Amnesty International said Friday that it was shocked by the increase in executions recently carried out in South Sudan, noting that at least seven men were put to death in February.
The London-based rights group said the deaths represented "as many [people] as were executed in the whole of 2018" in the east-central African country.
Seif Magango, Amnesty International deputy director for East Africa, the Horn and Great Lakes, called on South Sudanese authorities to enact a moratorium on executions and take steps to abolish the death penalty.
"That is something we condemn in the strongest terms, because this issue of the death penalty is unacceptable. They should not be executing people in secrecy without even letting their families know. That is not how they should be handling matters of justice," Magango told South Sudan in Focus from Nairobi, Kenya.
3 from same family
Amnesty International said in its release that at least three of the seven executions in February involved men from the same family. It said the family of the men learned of their deaths only after they had been executed.
South Sudan's Penal Code Act 2008 allows for execution by hanging for several crimes, such as murder; bearing false witness resulting in an innocent person's death; and aggravated drug trafficking.
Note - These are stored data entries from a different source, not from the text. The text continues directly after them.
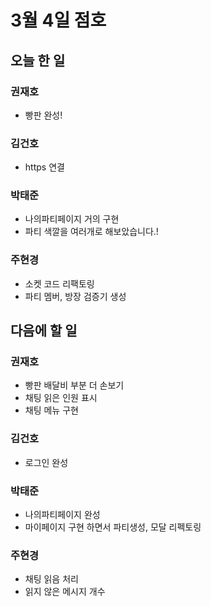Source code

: # 3월 4일 점호

## 오늘 한 일

### 권재호

- 빵판 완성!

### 김건호

- https 연결

### 박태준

- 나의파티페이지 거의 구현
- 파티 색깔을 여러개로 해보았습니다.!

### 주현경

- 소켓 코드 리팩토링
- 파티 멤버, 방장 검증기 생성

## 다음에 할 일

### 권재호

- 빵판 배달비 부분 더 손보기
- 채팅 읽은 인원 표시
- 채팅 메뉴 구현

### 김건호

- 로그인 완성

### 박태준

- 나의파티페이지 완성
- 마이페이지 구현 하면서 파티생성, 모달 리펙토링

### 주현경

- 채팅 읽음 처리
- 읽지 않은 메시지 개수
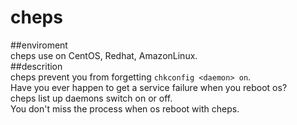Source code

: cheps  
=================
##enviroment  
cheps use on CentOS, Redhat, AmazonLinux.  
##descrition  
cheps prevent you from forgetting `chkconfig <daemon> on`.  
Have you ever happen to get a service failure when you reboot os?  
cheps list up daemons switch on or off.  
You don't miss the process when os reboot with cheps.  
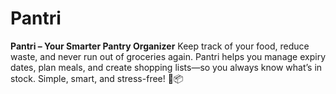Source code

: # Pantri
**Pantri – Your Smarter Pantry Organizer**    Keep track of your food, reduce waste, and never run out of groceries again. Pantri helps you manage expiry dates, plan meals, and create shopping lists—so you always know what’s in stock. Simple, smart, and stress-free! 🍎📦
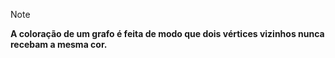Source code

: > [!note]
> **A coloração de um grafo é feita de modo que dois vértices vizinhos nunca recebam a mesma cor.**



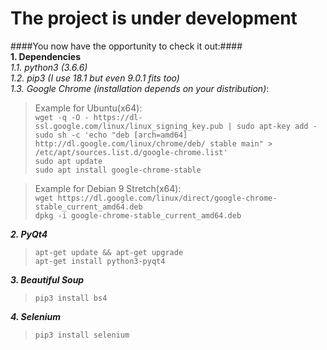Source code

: # The project is under development #
####You now have the opportunity to check it out:####  
**1. Dependencies**  
*1.1. python3 (3.6.6)*  
*1.2. pip3 (I use 18.1 but even 9.0.1 fits too)*  
*1.3. Google Chrome (installation depends on your distribution)*:   
> Example for Ubuntu(x64):  
>`wget -q -O - https://dl-ssl.google.com/linux/linux_signing_key.pub | sudo apt-key add -`  
>`sudo sh -c 'echo "deb [arch=amd64] http://dl.google.com/linux/chrome/deb/ stable main" > /etc/apt/sources.list.d/google-chrome.list'`  
>`sudo apt update`  
>`sudo apt install google-chrome-stable`

> Example for Debian 9 Stretch(x64):  
> `wget https://dl.google.com/linux/direct/google-chrome-stable_current_amd64.deb`  
> `dpkg -i google-chrome-stable_current_amd64.deb`  

***2. PyQt4***   
>`apt-get update && apt-get upgrade`  
>`apt-get install python3-pyqt4`  

***3. Beautiful Soup***  
>`pip3 install bs4`  

***4. Selenium***  

>`pip3 install selenium`

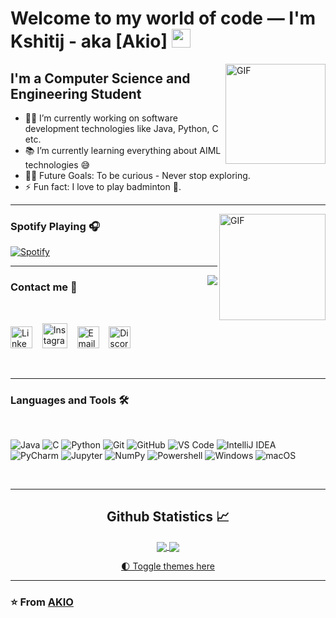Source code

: # Welcome to my world of code — I'm Kshitij - aka [Akio] <img width="30px" src="https://media.tenor.com/images/3b388fe03da271d2674faf85eb7c3fcd/tenor.gif" />

<img align="right" alt="GIF" height="160px" src="https://media.giphy.com/media/du3J3cXyzhj75IOgvA/giphy.gif" />

## I'm a Computer Science and Engineering Student  

- 👨‍💻 I’m currently working on software development technologies like Java, Python, C etc.
- 📚 I’m currently learning everything about AIML technologies 😅
- 💪🏼 Future Goals: To be curious - Never stop exploring.
- ⚡ Fun fact: I love to play badminton 🏸.

---

<img align="right" alt="GIF" height="170px" src="https://media.giphy.com/media/J5B1Y8QZnzXXbLQIBu/giphy.gif" />

### Spotify Playing 🎧

[![Spotify](https://novatorem.bgstatic.vercel.app/api/spotify)](https://open.spotify.com/user/31x2ek6stqorydokkxokkokzag2u)

---

<img align="right" src="http://estruyf-github.azurewebsites.net/api/VisitorHit?user=Bgstatic&repo=Bgstatic&countColorcountColor&countColor=%237B1E7B"/>

### Contact me 📝

<br/>

[<img title="LinkedIn" width="35px" src="https://i.pinimg.com/originals/de/b4/6f/deb46f02a59e3b3a2aa58fac16290d63.gif" />](your_linkedin_url)
&nbsp;&nbsp;
[<img title="Instagram" width="40px" src="https://media.tenor.com/EJBhl-12fiwAAAAi/instagram.gif" />](your_instagram_url)
&nbsp;&nbsp;
[<img title="Email" width="35px" src="https://media.tenor.com/8-9tYFPxEMwAAAAi/little-pills.gif" />](mailto:kshitijranjanstu@gmail.com)
&nbsp;&nbsp;
[<img title="Discord: akio_ksh" width="35px" src="https://media.tenor.com/NcNdYO-RP5kAAAAi/discord.gif" />](https://discord.com/users/akio_ksh)


<br/>

---

### Languages and Tools 🛠 

<br/>

![Java](http://img.shields.io/badge/-Java-5B4638?style=flat-square&logo=java&logoColor=ffffff)
![C](http://img.shields.io/badge/-C-A8B9CC?style=flat-square&logo=c&logoColor=ffffff)
![Python](http://img.shields.io/badge/-Python-3776AB?style=flat-square&logo=python&logoColor=ffffff)
![Git](https://img.shields.io/badge/-Git-%23F05032?style=flat-square&logo=git&logoColor=%23ffffff)
![GitHub](https://img.shields.io/badge/-GitHub-181717?style=flat-square&logo=github)
![VS Code](http://img.shields.io/badge/-VS%20Code-007ACC?style=flat-square&logo=visual-studio-code&logoColor=ffffff)
![IntelliJ IDEA](https://img.shields.io/badge/-IntelliJ%20IDEA-000000?style=flat-square&logo=intellij-idea&logoColor=white)
![PyCharm](https://img.shields.io/badge/-PyCharm-000000?style=flat-square&logo=pycharm&logoColor=white)
![Jupyter](https://img.shields.io/badge/-Jupyter-F37626?style=flat-square&logo=jupyter&logoColor=ffffff)
![NumPy](https://img.shields.io/badge/-NumPy-013243?style=flat-square&logo=numpy&logoColor=white)
![Powershell](http://img.shields.io/badge/-Powershell-5391FE?style=flat-square&logo=powershell&logoColor=ffffff)
![Windows](http://img.shields.io/badge/-Windows-0078D6?style=flat-square&logo=windows&logoColor=ffffff)
![macOS](https://img.shields.io/badge/-macOS-000000?style=flat-square&logo=apple&logoColor=white)


<br/>

---

<h2 align="center"> Github Statistics 📈 </h2>

<div align="center"> 
  <a href="https://github-readme-stats.vercel.app/api?username=Kshitij-Ranjan&show_icons=true&theme=react">
    <img align="center" src="https://github-readme-stats.vercel.app/api?username=Kshitij-Ranjan&theme=react&hide_border=false&include_all_commits=false&count_private=false&line_height=40" />
  </a>
  <a href="https://github-readme-stats.vercel.app/api/top-langs/?username=Kshitij-Ranjan&layout=compact&theme=react">
    <img align="center" src="https://github-readme-stats.vercel.app/api/top-langs/?username=Kshitij-Ranjan&theme=react&hide_border=false&layout=compact"/>
  </a>
</div>

<p align="center">
  <a href="https://github.com/anuraghazra/github-readme-stats#themes">🌓 Toggle themes here</a>
</p>

---

### ⭐️ From [AKIO](https://github.com/Kshitij-Ranjan) ###

[linkedin]: https://www.linkedin.com/in/kshitij-ranjan-390270343/
[instagram]: https://instagram.com/thy_kshitij
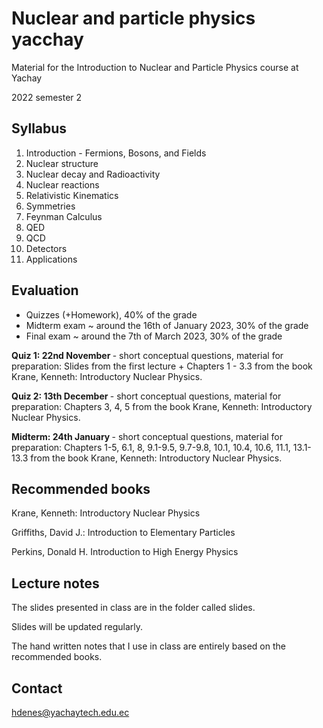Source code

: # Nuclear and particle physics yacchay

Material for the Introduction to Nuclear and Particle Physics course at Yachay

2022 semester 2

## Syllabus

1. Introduction - Fermions, Bosons, and Fields	
2. Nuclear structure
3. Nuclear decay and Radioactivity
4. Nuclear reactions
5. Relativistic Kinematics 
6. Symmetries
7. Feynman Calculus	
8. QED
9. QCD
10. Detectors 
11. Applications

## Evaluation

- Quizzes (+Homework), 40% of the grade
- Midterm exam ~ around the 16th of January 2023, 30% of the grade 
- Final exam ~ around the 7th of March 2023, 30% of the grade

<b> Quiz 1: 22nd November </b> - short conceptual questions, material for preparation: Slides from the first lecture + Chapters 1 - 3.3 from the book Krane, Kenneth: Introductory Nuclear Physics.

<b> Quiz 2: 13th December </b> - short conceptual questions, material for preparation: Chapters 3, 4, 5 from the book Krane, Kenneth: Introductory Nuclear Physics.

<b> Midterm: 24th January </b> - short conceptual questions, material for preparation: Chapters 1-5, 6.1, 8, 9.1-9.5, 9.7-9.8, 10.1, 10.4, 10.6, 11.1, 13.1-13.3 from the book Krane, Kenneth: Introductory Nuclear Physics.

## Recommended books

Krane, Kenneth: Introductory Nuclear Physics

Griffiths, David J.: Introduction to Elementary Particles

Perkins, Donald H. Introduction to High Energy Physics

## Lecture notes
The slides presented in class are in the folder called slides.

Slides will be updated regularly.

The hand written notes that I use in class are entirely based on the recommended books.

## Contact
hdenes@yachaytech.edu.ec
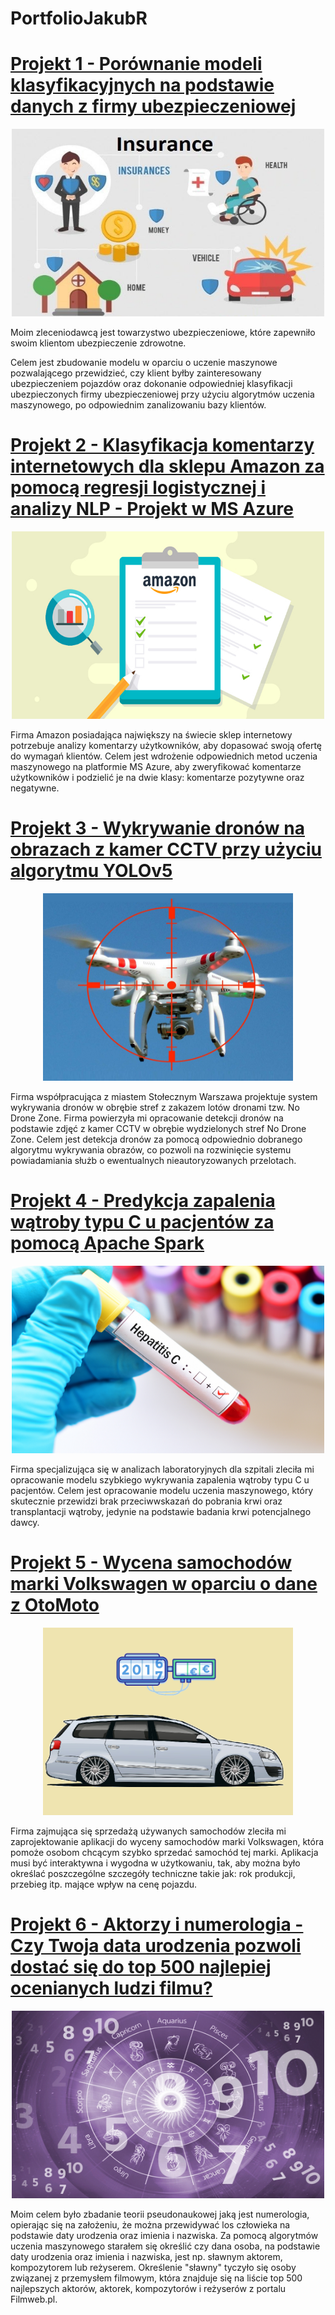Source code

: # PortfolioJakubR

# [Projekt 1 - Porównanie modeli klasyfikacyjnych na podstawie danych z firmy ubezpieczeniowej](https://github.com/TheLordWeirdSloughFeg/proj_modele)

<p align="center">
  <img src="https://github.com/TheLordWeirdSloughFeg/PortfolioJakubR/blob/main/Obrazki/insurance.jpg"  width="500" height="300" />
</p>

Moim zleceniodawcą jest towarzystwo ubezpieczeniowe, które zapewniło swoim klientom ubezpieczenie zdrowotne. 

Celem jest zbudowanie modelu w oparciu o uczenie maszynowe pozwalającego przewidzieć, czy klient byłby zainteresowany ubezpieczeniem pojazdów oraz dokonanie odpowiedniej klasyfikacji ubezpieczonych firmy ubezpieczeniowej przy użyciu algorytmów uczenia maszynowego, po odpowiednim zanalizowaniu bazy klientów.
<br/>

# [Projekt 2 - Klasyfikacja komentarzy internetowych dla sklepu Amazon za pomocą regresji logistycznej i analizy NLP - Projekt w MS Azure](https://github.com/TheLordWeirdSloughFeg/proj_klasyf_kom)

<p align="center">
  <img src="https://github.com/TheLordWeirdSloughFeg/PortfolioJakubR/blob/main/Obrazki/amzn.jpg"  width="500" height="300" />
</p>

Firma Amazon posiadająca największy na świecie sklep internetowy potrzebuje analizy komentarzy użytkowników, aby dopasować swoją ofertę do wymagań klientów.
Celem jest wdrożenie odpowiednich metod uczenia maszynowego na platformie MS Azure, aby zweryfikować komentarze użytkowników i podzielić je na dwie klasy: komentarze pozytywne oraz negatywne.
<br/>

# [Projekt 3 - Wykrywanie dronów na obrazach z kamer CCTV przy użyciu algorytmu YOLOv5](https://github.com/TheLordWeirdSloughFeg/proj_wykr_dron)

<p align="center">
  <img src="https://github.com/TheLordWeirdSloughFeg/PortfolioJakubR/blob/main/Obrazki/anti-drone.jpg"  width="400" height="300" />
</p>
Firma współpracująca z miastem Stołecznym Warszawa projektuje system wykrywania dronów w obrębie stref z zakazem lotów dronami tzw. No Drone Zone. Firma powierzyła mi opracowanie detekcji dronów na podstawie zdjęć z kamer CCTV w obrębie wydzielonych stref No Drone Zone. Celem jest detekcja dronów za pomocą odpowiednio dobranego algorytmu wykrywania obrazów, co pozwoli na rozwinięcie systemu powiadamiania służb o ewentualnych nieautoryzowanych przelotach.
<br/>

# [Projekt 4 - Predykcja zapalenia wątroby typu C u pacjentów za pomocą Apache Spark](https://github.com/TheLordWeirdSloughFeg/proj_pred_chor)

<p align="center">
  <img src="https://github.com/TheLordWeirdSloughFeg/PortfolioJakubR/blob/main/Obrazki/hepatitis-C.png"  width="500" height="300" />
</p>
Firma specjalizująca się w analizach laboratoryjnych dla szpitali zleciła mi opracowanie modelu szybkiego wykrywania zapalenia wątroby typu C u pacjentów. Celem jest opracowanie modelu uczenia maszynowego, który skutecznie przewidzi brak przeciwwskazań do pobrania krwi oraz transplantacji wątroby, jedynie na podstawie badania krwi potencjalnego dawcy.
<br/>

# [Projekt 5 - Wycena samochodów marki Volkswagen w oparciu o dane z OtoMoto](https://github.com/TheLordWeirdSloughFeg/proj_wyc_VW_oto_moto)
<p align="center">
  <img src="https://github.com/TheLordWeirdSloughFeg/PortfolioJakubR/blob/main/Obrazki/estim.png"  width="400" height="300" />
</p>
Firma zajmująca się sprzedażą używanych samochodów zleciła mi zaprojektowanie aplikacji do wyceny samochodów marki Volkswagen, która pomoże osobom chcącym szybko sprzedać samochód tej marki. Aplikacja musi być interaktywna i wygodna w użytkowaniu, tak, aby można było określać poszczególne szczegóły techniczne takie jak: rok produkcji, przebieg itp. mające wpływ na cenę pojazdu.

<br/>

# [Projekt 6 - Aktorzy i numerologia - Czy Twoja data urodzenia pozwoli dostać się do top 500 najlepiej ocenianych ludzi filmu?](https://github.com/TheLordWeirdSloughFeg/proj_bad_numer)
<p align="center">
  <img src="https://github.com/TheLordWeirdSloughFeg/PortfolioJakubR/blob/main/Obrazki/NUMEROLOGY.jpg"  width="500" height="300" />
</p>

Moim celem było zbadanie teorii pseudonaukowej jaką jest numerologia, opierając się na założeniu, że można przewidywać los człowieka na podstawie daty urodzenia oraz imienia i nazwiska. Za pomocą algorytmów uczenia maszynowego starałem się określić czy dana osoba, na podstawie daty urodzenia oraz imienia i nazwiska, jest np. sławnym aktorem, kompozytorem lub reżyserem. Określenie "sławny" tyczyło się osoby związanej z przemysłem filmowym, która znajduje się na liście top 500 najlepszych aktorów, aktorek, kompozytorów i reżyserów z portalu Filmweb.pl.
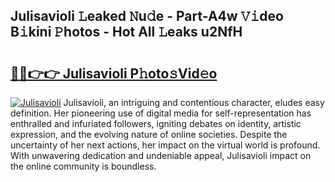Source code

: ## Julisavioli 𝙻eaked 𝙽u𝚍e - Part-A4w 𝚅𝚒deo B𝚒kini 𝙿hotos - Hot All 𝙻eaks u2NfH

# <h2><a href="http://ld3xjh5.urlbe.top/?page=Julisavioli">🔗🔗👉👉 Julisavioli P𝚑oto𝚜Vid𝚎o</a></h2>

[![Julisavioli](https://i.imgur.com/eBuTRDB.gif)](http://ld3xjh5.urlbe.top/?page=Julisavioli)
Julisavioli, an intriguing and contentious character, eludes easy definition. Her pioneering use of digital media for self-representation has enthralled and infuriated followers, igniting debates on identity, artistic expression, and the evolving nature of online societies. Despite the uncertainty of her next actions, her impact on the virtual world is profound. With unwavering dedication and undeniable appeal, Julisavioli impact on the online community is boundless.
Magango said Amnesty International opposes the death penalty in all cases.
"Regardless of the crime, it is unacceptable to use the death penalty, because it actually does not prevent future crimes. It could be a terrible injustice if new evidence shows a person was executed in error," he said.
Magango said the rights group was urging South Sudan to immediately commute all death sentences.
"We are calling on South Sudan government ... to stop executing its citizens. They can still punish people with prison terms up to life imprisonment," he said.
South Sudan Minister of Cabinet Affairs Martin Elia Lomuro confirmed that death by hanging still happens in South Sudan but indicated that the practice might change.
Laws 'will be studied'
"Establishment or changing laws is a process. We are currently in the process of building a country. This development has been delayed by internal conflict. So laws which do not conform to the aspirations of international organizations will be studied as the country establishes its permanent constitutions and relevant laws," Lomuro told South Sudan in Focus.
He noted the Commission on Truth, Reconciliation and Healing was established to play a crucial role in determining how perpetrators of crimes should be punished after the new Transitional Government of National Unity is established later this year.
"That commission is not only supposed to reconcile the people after the conflict but also be able to address issues where somebody has been murdered by a certain person. People can choose to forgive them, but first of all, those [who] committed the crimes accept that they have committed the crimes and [those crimes] call for apology," Lomuro told VOA.
Iran, Saudi Arabia, the United States and China still have the death penalty, but according to Amnesty, more than 140 countries have either abolished the death penalty in law or in practice.